Case ID: conn_173/html/0077-01.html
Source: Caselaw Access Project
Author: {"author": "Loiselle, J.", "license": "Public Domain", "url": "https://static.case.law/"}
Date Created: 2024-08-24T03:29:51.129683

Anthony F. Conte v. City of Norwalk
    House, C. J., Loiselle, Bogdanski, Longo and Barber, Js.
    
      Argued February 1
    decision released May 3, 1977
    
      Robert A. Slavitt, with whom, on the brief, was Abraham, D. Slavitt, for the appellant (plaintiff).
    
      Robert O. Zanesky, corporation counsel, for the appellee (defendant).
   Loiselle, J.

The plaintiff contractor and the defendant city were parties to an agreement which provided for arbitration of disputes. After the plaintiff submitted a claim to arbitration, the defendant filed a counterclaim with the arbitrators. The plaintiff objected, but the arbitrators ruled that they would hear evidence on the counterclaim. The arbitrators suspended hearings pending a court determination of the arbitrability of the counterclaim. The plaintiff sued for an injunction preventing the defendant from proceeding with the counterclaim in arbitration. The injunction was denied, and the plaintiff has appealed.

At oral argument, the plaintiff conceded that pursuant to this contract arbitrability is a question for the arbitrators, and stated that it is his contention that the arbitrators erred in their determination that the counterclaim is arbitrable.

Once it is conceded that under this contract arbi-trability is to be decided by the arbitrators, it becomes apparent that this suit to enjoin arbitration is inappropriate. In Waterbury Board of Education v. Waterbury Teachers Assn., 168 Conn. 54, 357 A.2d 466, it was held that a party who failed to object to arbitration thereby waived his right to object to the arbitrability of the grievance after an award was rendered which conformed to the submission. This court explained (p. 63): “[W]here the question of arbitrability is committed to the arbitrator the court may, on a motion to vacate, entertain challenges to the award alleging disregard of the procedural limits in the parties’ agreement with regard to arbitration as they apply to this issue. In any other instance, procedural irregularities will be deemed waived unless the party asserting them compels a prior judicial resolution of this issue.” (Emphasis added.)

"When arbitrability is for the arbitrators, the time to challenge the arbitrators’ determination of arbi-trability in court is not in advance of arbitration, but after the award is made. Before the award, courts may determine arbitrability where the question is one for the courts. See Policemen’s & Firemen’s Retirement Board v.

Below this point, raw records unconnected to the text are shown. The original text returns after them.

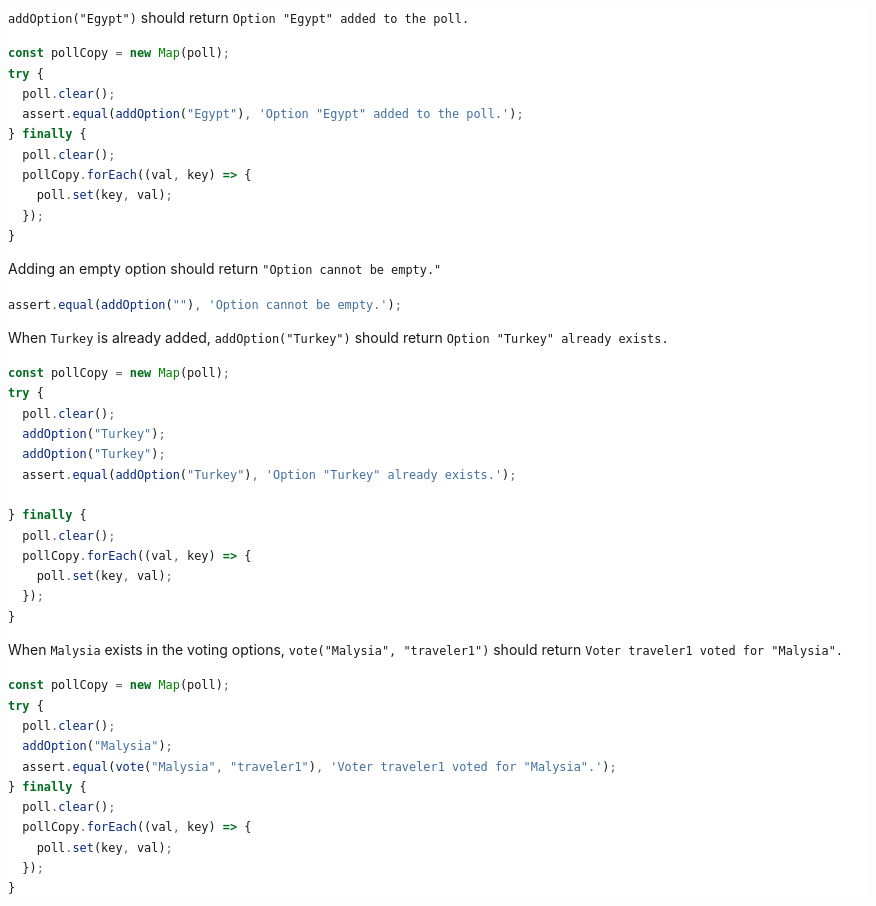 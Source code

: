 `addOption("Egypt")` should return `Option "Egypt" added to the poll.`

```js
const pollCopy = new Map(poll);
try {
  poll.clear();
  assert.equal(addOption("Egypt"), 'Option "Egypt" added to the poll.');
} finally {
  poll.clear();
  pollCopy.forEach((val, key) => {
    poll.set(key, val);
  });
}
```

Adding an empty option should return `"Option cannot be empty."`

```js
assert.equal(addOption(""), 'Option cannot be empty.');
```

When `Turkey` is already added, `addOption("Turkey")` should return `Option "Turkey" already exists.`

```js
const pollCopy = new Map(poll);
try {
  poll.clear();
  addOption("Turkey");
  addOption("Turkey");
  assert.equal(addOption("Turkey"), 'Option "Turkey" already exists.');

} finally {
  poll.clear();
  pollCopy.forEach((val, key) => {
    poll.set(key, val);
  });
}
```

When `Malysia` exists in the voting options, `vote("Malysia", "traveler1")` should return `Voter traveler1 voted for "Malysia".`

```js
const pollCopy = new Map(poll);
try {
  poll.clear();
  addOption("Malysia");
  assert.equal(vote("Malysia", "traveler1"), 'Voter traveler1 voted for "Malysia".');
} finally {
  poll.clear();
  pollCopy.forEach((val, key) => {
    poll.set(key, val);
  });
}
```
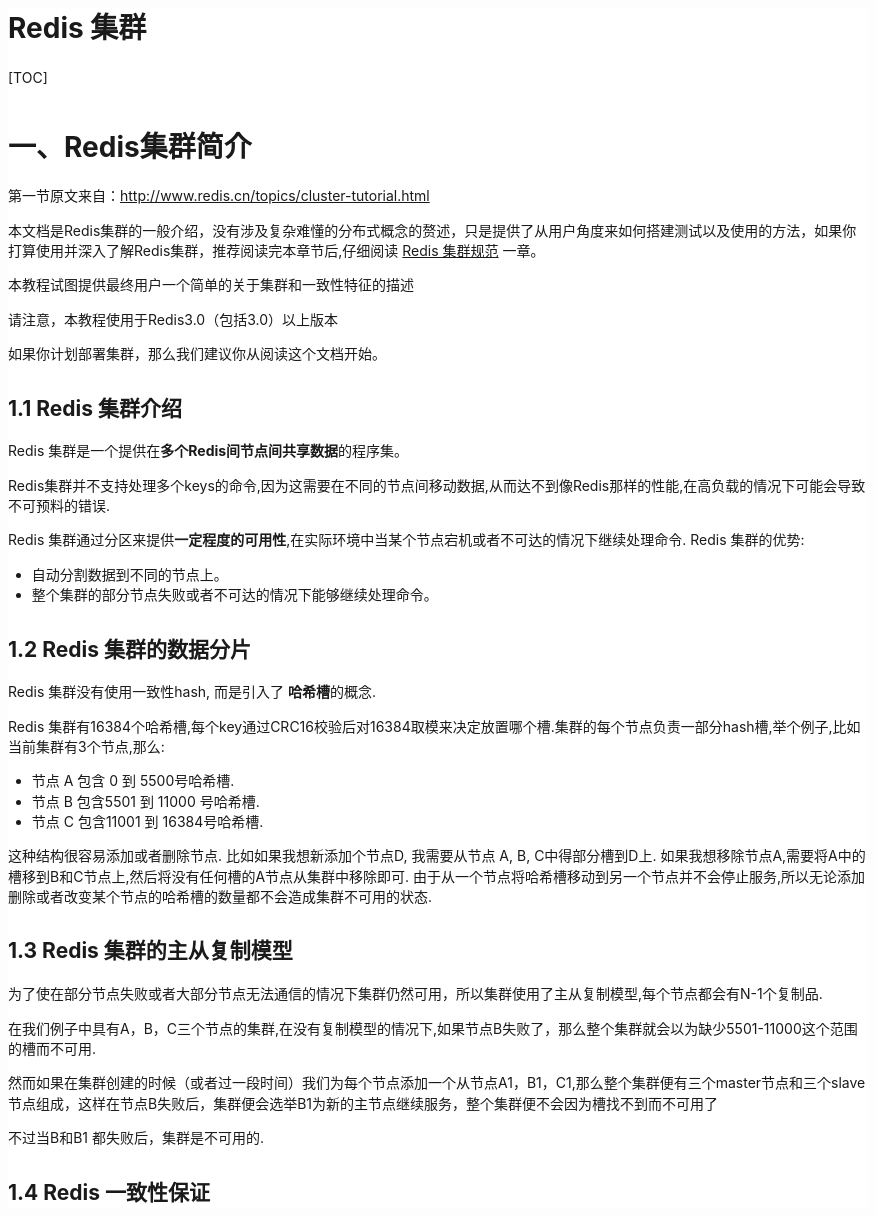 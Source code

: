 

# Redis 集群

[TOC]

# 一、Redis集群简介

第一节原文来自：http://www.redis.cn/topics/cluster-tutorial.html

本文档是Redis集群的一般介绍，没有涉及复杂难懂的分布式概念的赘述，只是提供了从用户角度来如何搭建测试以及使用的方法，如果你打算使用并深入了解Redis集群，推荐阅读完本章节后,仔细阅读 [Redis 集群规范](http://www.redis.cn/topics/cluster-spec.html) 一章。

本教程试图提供最终用户一个简单的关于集群和一致性特征的描述

请注意，本教程使用于Redis3.0（包括3.0）以上版本

如果你计划部署集群，那么我们建议你从阅读这个文档开始。

## 1.1 Redis 集群介绍

Redis 集群是一个提供在**多个Redis间节点间共享数据**的程序集。

Redis集群并不支持处理多个keys的命令,因为这需要在不同的节点间移动数据,从而达不到像Redis那样的性能,在高负载的情况下可能会导致不可预料的错误.

Redis 集群通过分区来提供**一定程度的可用性**,在实际环境中当某个节点宕机或者不可达的情况下继续处理命令. Redis 集群的优势:

- 自动分割数据到不同的节点上。
- 整个集群的部分节点失败或者不可达的情况下能够继续处理命令。

## 1.2 Redis 集群的数据分片

Redis 集群没有使用一致性hash, 而是引入了 **哈希槽**的概念.

Redis 集群有16384个哈希槽,每个key通过CRC16校验后对16384取模来决定放置哪个槽.集群的每个节点负责一部分hash槽,举个例子,比如当前集群有3个节点,那么:

- 节点 A 包含 0 到 5500号哈希槽.
- 节点 B 包含5501 到 11000 号哈希槽.
- 节点 C 包含11001 到 16384号哈希槽.

这种结构很容易添加或者删除节点. 比如如果我想新添加个节点D, 我需要从节点 A, B, C中得部分槽到D上. 如果我想移除节点A,需要将A中的槽移到B和C节点上,然后将没有任何槽的A节点从集群中移除即可. 由于从一个节点将哈希槽移动到另一个节点并不会停止服务,所以无论添加删除或者改变某个节点的哈希槽的数量都不会造成集群不可用的状态.

## 1.3 Redis 集群的主从复制模型

为了使在部分节点失败或者大部分节点无法通信的情况下集群仍然可用，所以集群使用了主从复制模型,每个节点都会有N-1个复制品.

在我们例子中具有A，B，C三个节点的集群,在没有复制模型的情况下,如果节点B失败了，那么整个集群就会以为缺少5501-11000这个范围的槽而不可用.

然而如果在集群创建的时候（或者过一段时间）我们为每个节点添加一个从节点A1，B1，C1,那么整个集群便有三个master节点和三个slave节点组成，这样在节点B失败后，集群便会选举B1为新的主节点继续服务，整个集群便不会因为槽找不到而不可用了

不过当B和B1 都失败后，集群是不可用的.

## 1.4 Redis 一致性保证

Sullivan, 173 Conn. 1, 6, 376 A.2d 399. But when arbitrability is assigned by the contract to the arbitrators, courts may not make an independent determination of arbitrability. The courts are “bound by the arbitrator’s determination unless that determination clearly falls within the proscriptions of § 52-418 of the General Statutes, or procedurally violates the parties’ agreement.” Costello Construction Corporation v. Teamsters Local 559, 167 Conn. 315, 318, 355 A.2d 279. Before the arbitrators have made their award, the court is unequipped to decide whether their decision falls within the statutory proscriptions or procedurally violates the parties’ agreement. There is no award which may be measured by its conformity to the submission, and there is no memorandum which may be consulted. See Darien Education Assn. v. Board of Education, 172 Conn. 434, 436-38, 374 A.2d 1081. Nor can the court conduct an independent fact-finding procedure to determine whether the parties have violated the procedural requirements of their arbitration agreement, since such facts are for the arbitrators to determine. When arbitrability is for the arbitrators, a party who has raised his objections to the arbitrability of the claim before the arbitrators has preserved his right to object to the award as encompassing a claim which was not arbi-trable, and he can raise that objection in a motion to vacate the award.

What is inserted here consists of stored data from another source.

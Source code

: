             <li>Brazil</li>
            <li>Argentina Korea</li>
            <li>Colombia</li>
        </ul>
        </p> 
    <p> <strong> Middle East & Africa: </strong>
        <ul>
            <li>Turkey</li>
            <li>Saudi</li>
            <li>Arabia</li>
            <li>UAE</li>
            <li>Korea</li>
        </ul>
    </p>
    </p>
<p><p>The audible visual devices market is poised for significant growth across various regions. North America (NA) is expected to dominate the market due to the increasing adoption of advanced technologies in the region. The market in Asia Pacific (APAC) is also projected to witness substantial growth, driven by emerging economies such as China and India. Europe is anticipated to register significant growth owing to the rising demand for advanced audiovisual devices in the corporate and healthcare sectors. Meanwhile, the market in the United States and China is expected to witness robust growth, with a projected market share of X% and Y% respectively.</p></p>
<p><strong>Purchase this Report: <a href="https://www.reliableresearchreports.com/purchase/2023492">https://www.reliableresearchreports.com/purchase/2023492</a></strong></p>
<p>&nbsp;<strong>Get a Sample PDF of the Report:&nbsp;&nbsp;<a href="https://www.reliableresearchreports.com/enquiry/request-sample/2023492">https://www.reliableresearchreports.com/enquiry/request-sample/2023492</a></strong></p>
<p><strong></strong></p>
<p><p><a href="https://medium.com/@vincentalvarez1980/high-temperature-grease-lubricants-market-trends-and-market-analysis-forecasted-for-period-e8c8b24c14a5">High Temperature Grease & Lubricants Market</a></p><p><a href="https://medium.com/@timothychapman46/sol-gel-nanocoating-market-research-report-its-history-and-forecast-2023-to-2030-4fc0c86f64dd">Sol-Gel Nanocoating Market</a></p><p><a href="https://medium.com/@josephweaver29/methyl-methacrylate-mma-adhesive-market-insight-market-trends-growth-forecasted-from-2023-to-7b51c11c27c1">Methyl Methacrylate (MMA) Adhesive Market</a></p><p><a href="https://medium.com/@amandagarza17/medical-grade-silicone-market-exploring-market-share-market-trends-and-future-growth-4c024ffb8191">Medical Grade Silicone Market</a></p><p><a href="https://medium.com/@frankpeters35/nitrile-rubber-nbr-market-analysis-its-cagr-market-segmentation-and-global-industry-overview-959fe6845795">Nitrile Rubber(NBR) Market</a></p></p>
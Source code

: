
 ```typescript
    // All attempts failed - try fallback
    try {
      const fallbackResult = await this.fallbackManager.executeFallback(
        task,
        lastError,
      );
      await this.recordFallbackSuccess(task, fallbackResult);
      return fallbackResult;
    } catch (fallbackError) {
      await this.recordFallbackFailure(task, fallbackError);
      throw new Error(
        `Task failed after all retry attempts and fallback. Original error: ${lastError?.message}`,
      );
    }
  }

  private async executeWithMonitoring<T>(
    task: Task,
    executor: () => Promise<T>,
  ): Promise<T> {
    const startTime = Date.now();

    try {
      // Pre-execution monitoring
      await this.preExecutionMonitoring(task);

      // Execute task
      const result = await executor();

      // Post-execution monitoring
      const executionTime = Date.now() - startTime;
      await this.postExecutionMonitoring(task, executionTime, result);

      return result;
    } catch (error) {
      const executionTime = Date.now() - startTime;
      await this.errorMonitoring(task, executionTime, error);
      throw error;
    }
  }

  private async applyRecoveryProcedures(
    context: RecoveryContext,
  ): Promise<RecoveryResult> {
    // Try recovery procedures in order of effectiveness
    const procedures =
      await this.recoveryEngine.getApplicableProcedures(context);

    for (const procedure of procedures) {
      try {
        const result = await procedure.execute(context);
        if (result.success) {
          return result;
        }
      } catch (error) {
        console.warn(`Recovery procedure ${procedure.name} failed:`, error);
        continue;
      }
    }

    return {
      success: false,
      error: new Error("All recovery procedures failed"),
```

The judgment denying the injunction was properly granted. According to the view this court has taken of the issues, the judgment will not bar the plaintiff from raising the question of arbitrability at the proper time.

There is no error.

In this opinion the other judges concurred. 
      
       It is not totally clear that the arbitrators have indeed determined that the counterclaim, is arbitrable. In view of the other issues involved in this appeal, that question need not be decided.
     
      
       When that opinion was printed in the Connecticut Law Journal, the words “In any other instance” were erroneously omitted. The plaintiff obviously has been misled by this error, although it has been corrected in the official report, 168 Conn. 54, 63.